Villa-Lobos Quartet Reissue a Must-Have

Villa-Lobos Quartets

VILLA-LOBOS: Complete String Quartets (17) / Cuarteto Latinoamericano / Dorian Sono Luminus 90904 (6 CDs)

When this set was originally recorded and issued between 1998 and 2002, it received rave reviews from all critics worldwide, and when it was first packaged as a multi-disc set (including a bonus DVD with the musicians talking about their approach to the music and performing one of the quartets) it received even further raves. Since I reviewed this recording via downloads, I’m not certain if this current repackaging includes the bonus DVD—neither the booklet nor the CD box back cover indicate as much—but even without that it is an absolute gem.

One of the problems with Villa-Lobos’ music comes from his own admission that he was “a sentimentalist, and my music is downright sugary.” When you take “sugary” music and add sweetener or other goop to it in the performance, all you end up with is the sugar. But Villa-Lobos also added that he was not an intutive composer, that all of his music is strictly and rigorously composed, and that is the vantage point from which Cuarteto Latinoamericano takes as their aesthetic view of his complete string quartets.

And indeed, one can hear the “sugary” quality striving to break through here and there—note, for instance, the slow movement of the Quartet No. 6 which sounds very much like Irving Berlin’s famous tune Say It With Music—but they tighten the musical line, add a bit of drama, and thus manage to go through the entire series without an undue high-caloric intake. You feel the sweetness of Villa-Lobos’ nature as well as his “writing” the rainforests of Brazil into his scores, but thankfully not too much high-fructose corn syrup.

I say this because a friend of mine once sent me a CD of Villa-Lobos quartets played by a different chamber group, and the effect was sugary, too much so in fact. I would daresay that manty of the alternate recordings out there of different quartets also indulge a bit too much in this approach to the music (while reviewing this set, I listened to yet another quartet playing some of these works and the pace was just too slack and loose), which is why I personally responded so strongly to Cuarteto Latinoamericano’s wide-awake approach. It also helps greatly in those few movements (mostly slow ones, but occasionally scherzos or allegros) where Villa-Lobos seemed to over-write, to overstay his welcome. On three or four occasions I felt that the composer had said all that he had to say and in fact had wrapped up the movement, only to be surprised by his contuing to doodle along for another minute or so. This group of musicians take that in stride and try as much as possible to overcome these few indiscretions, and they do so, in my view, with admirable distinction.

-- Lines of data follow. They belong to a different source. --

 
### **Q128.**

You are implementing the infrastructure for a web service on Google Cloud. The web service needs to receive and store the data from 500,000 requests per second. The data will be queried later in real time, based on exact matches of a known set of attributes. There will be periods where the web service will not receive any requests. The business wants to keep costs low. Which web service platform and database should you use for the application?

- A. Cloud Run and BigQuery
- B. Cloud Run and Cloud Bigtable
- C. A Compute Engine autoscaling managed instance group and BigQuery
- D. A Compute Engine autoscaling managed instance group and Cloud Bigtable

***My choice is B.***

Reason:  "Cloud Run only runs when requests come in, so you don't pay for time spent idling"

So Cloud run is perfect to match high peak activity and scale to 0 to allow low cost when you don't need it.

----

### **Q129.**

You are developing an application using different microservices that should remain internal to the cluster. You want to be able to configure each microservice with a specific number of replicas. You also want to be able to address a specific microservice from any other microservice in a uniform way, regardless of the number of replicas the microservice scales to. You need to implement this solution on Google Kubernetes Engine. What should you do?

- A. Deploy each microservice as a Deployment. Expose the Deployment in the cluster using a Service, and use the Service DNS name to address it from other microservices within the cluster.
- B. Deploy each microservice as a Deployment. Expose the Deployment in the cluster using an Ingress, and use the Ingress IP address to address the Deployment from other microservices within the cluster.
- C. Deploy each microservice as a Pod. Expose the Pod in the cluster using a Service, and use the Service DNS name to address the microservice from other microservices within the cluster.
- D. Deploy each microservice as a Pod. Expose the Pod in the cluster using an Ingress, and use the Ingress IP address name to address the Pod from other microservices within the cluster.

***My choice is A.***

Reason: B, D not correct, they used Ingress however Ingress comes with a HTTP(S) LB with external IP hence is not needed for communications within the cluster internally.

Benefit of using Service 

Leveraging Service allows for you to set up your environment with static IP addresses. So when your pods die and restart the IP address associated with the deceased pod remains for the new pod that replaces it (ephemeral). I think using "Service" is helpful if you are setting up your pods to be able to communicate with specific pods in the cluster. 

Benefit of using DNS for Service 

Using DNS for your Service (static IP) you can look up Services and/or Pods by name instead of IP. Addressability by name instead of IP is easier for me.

One must also recall that Villa-Lobos was a lifelong fan of J.S. Bach, and thus in addition to his use of fugues and canons in these quartets there are also little quotes and paraphrases from Bach pieces—and not just the ones for violin. Sometimes these Bach allusions appear in completely unexpected places, even in some of his later, more harmonically adventurous quartets. Thus this “sugary” composer also had a backbone of counterpoint and tight structure to fall back on. In the first movement of Quartet No. 17, for instance, I heard a section with Bach-like counterpoint followed almost immediately by a theme clearly based on Eubie Blake’s I’m Just Wild About Harry!

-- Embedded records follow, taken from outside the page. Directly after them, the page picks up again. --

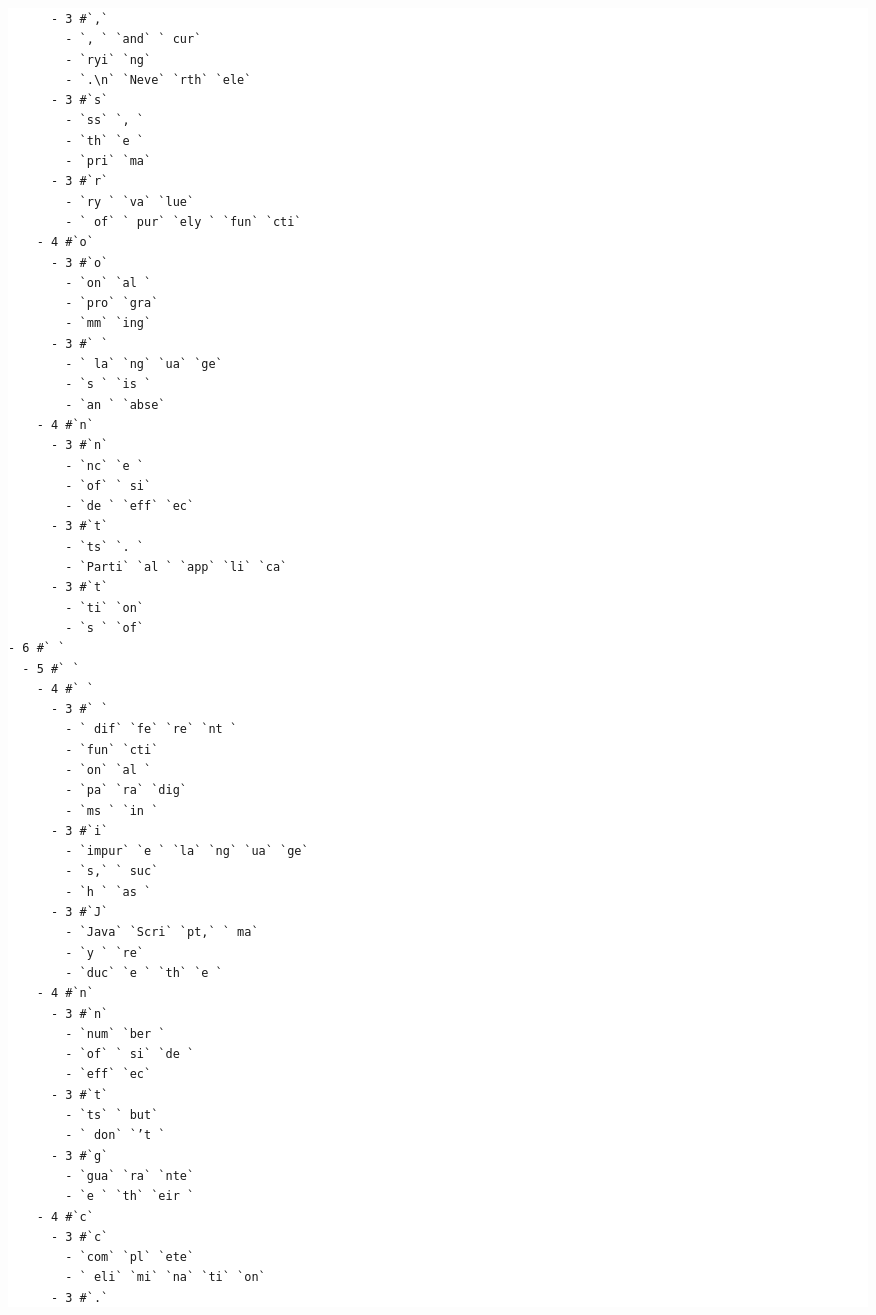           - 3 #`,`
            - `, ` `and` ` cur`
            - `ryi` `ng`
            - `.\n` `Neve` `rth` `ele`
          - 3 #`s`
            - `ss` `, `
            - `th` `e `
            - `pri` `ma`
          - 3 #`r`
            - `ry ` `va` `lue`
            - ` of` ` pur` `ely ` `fun` `cti`
        - 4 #`o`
          - 3 #`o`
            - `on` `al `
            - `pro` `gra`
            - `mm` `ing`
          - 3 #` `
            - ` la` `ng` `ua` `ge`
            - `s ` `is `
            - `an ` `abse`
        - 4 #`n`
          - 3 #`n`
            - `nc` `e `
            - `of` ` si`
            - `de ` `eff` `ec`
          - 3 #`t`
            - `ts` `. `
            - `Parti` `al ` `app` `li` `ca`
          - 3 #`t`
            - `ti` `on`
            - `s ` `of`
    - 6 #` `
      - 5 #` `
        - 4 #` `
          - 3 #` `
            - ` dif` `fe` `re` `nt `
            - `fun` `cti`
            - `on` `al `
            - `pa` `ra` `dig`
            - `ms ` `in `
          - 3 #`i`
            - `impur` `e ` `la` `ng` `ua` `ge`
            - `s,` ` suc`
            - `h ` `as `
          - 3 #`J`
            - `Java` `Scri` `pt,` ` ma`
            - `y ` `re`
            - `duc` `e ` `th` `e `
        - 4 #`n`
          - 3 #`n`
            - `num` `ber `
            - `of` ` si` `de `
            - `eff` `ec`
          - 3 #`t`
            - `ts` ` but`
            - ` don` `’t `
          - 3 #`g`
            - `gua` `ra` `nte`
            - `e ` `th` `eir `
        - 4 #`c`
          - 3 #`c`
            - `com` `pl` `ete`
            - ` eli` `mi` `na` `ti` `on`
          - 3 #`.`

Like many composers of his generation, Villa-Lobos’ style became somewhat modernized as time went on, but he never quite succumbed to a slavish imiation of Stravinsky or Bartók; he always remained true to himself. Interestingly, most of these quartets have very individual personalities, although the first three as a group seemed the closest in style to one another. I was particularly struck, and I think you will too, by the highly rhythmic and wildly imaginative Quartet No. 5, which has to be my personal favorite. Not a wasted note or gesture in this brilliant piece, and plenty of humor as well as a bit of playing cat-and-mouse with the listener’s attention! I found this specific quartet a true delight from beginning to end. And of course there are other quartets, as well as other movements within other quartets, where one gets the same feeling.

Part of the secret to Cuarteto Latinoamericano’s performance style is their use of a fast, tight vibrato, creating a bright shimmer and not a loose “throb.” This keeps the “sentimental” moments from becoming mawkish or having too much heart-on-the-sleeve emotion. Their consistency of style also leads into their consistency of expression; note, for instance, the way the cellist maintains a strict, almost bouncing rhythm even within the slow movements. This may not sound like much, but it works wonders in tightening the structure and keeping the music from slackening.

Another wonderful quality here is the sound: just a hint of natural room reverb, none of the gooped-up “swimming in echo” sound that destroys so many modern classical recordings. All in all, this is one of those sets that set a standard for performance in this music and I think will remain a standard as time goes on.